*** Opening INPUT RECORDS ***
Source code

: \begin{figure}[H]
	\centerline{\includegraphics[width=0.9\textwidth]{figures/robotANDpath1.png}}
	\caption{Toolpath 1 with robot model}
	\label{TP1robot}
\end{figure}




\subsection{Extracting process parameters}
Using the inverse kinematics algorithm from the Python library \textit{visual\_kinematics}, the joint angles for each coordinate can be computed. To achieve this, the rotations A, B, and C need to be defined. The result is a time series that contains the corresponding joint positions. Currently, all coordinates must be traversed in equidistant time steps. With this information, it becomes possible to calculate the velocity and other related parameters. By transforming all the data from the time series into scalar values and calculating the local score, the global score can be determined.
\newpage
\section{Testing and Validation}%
*** Closing INPUT RECORDS ***
> **PROBLEM TO SOLVE**
In your answer, repeat each of the records exactly.

> **TASK RESULT**
Source code

: \begin{figure}[H]
	\centerline{\includegraphics[width=0.9\textwidth]{figures/robotANDpath1.png}}
	\caption{Toolpath 1 with robot model}
	\label{TP1robot}
\end{figure}




\subsection{Extracting process parameters}
Using the inverse kinematics algorithm from the Python library \textit{visual\_kinematics}, the joint angles for each coordinate can be computed. To achieve this, the rotations A, B, and C need to be defined. The result is a time series that contains the corresponding joint positions. Currently, all coordinates must be traversed in equidistant time steps. With this information, it becomes possible to calculate the velocity and other related parameters. By transforming all the data from the time series into scalar values and calculating the local score, the global score can be determined.
\newpage
\section{Testing and Validation}%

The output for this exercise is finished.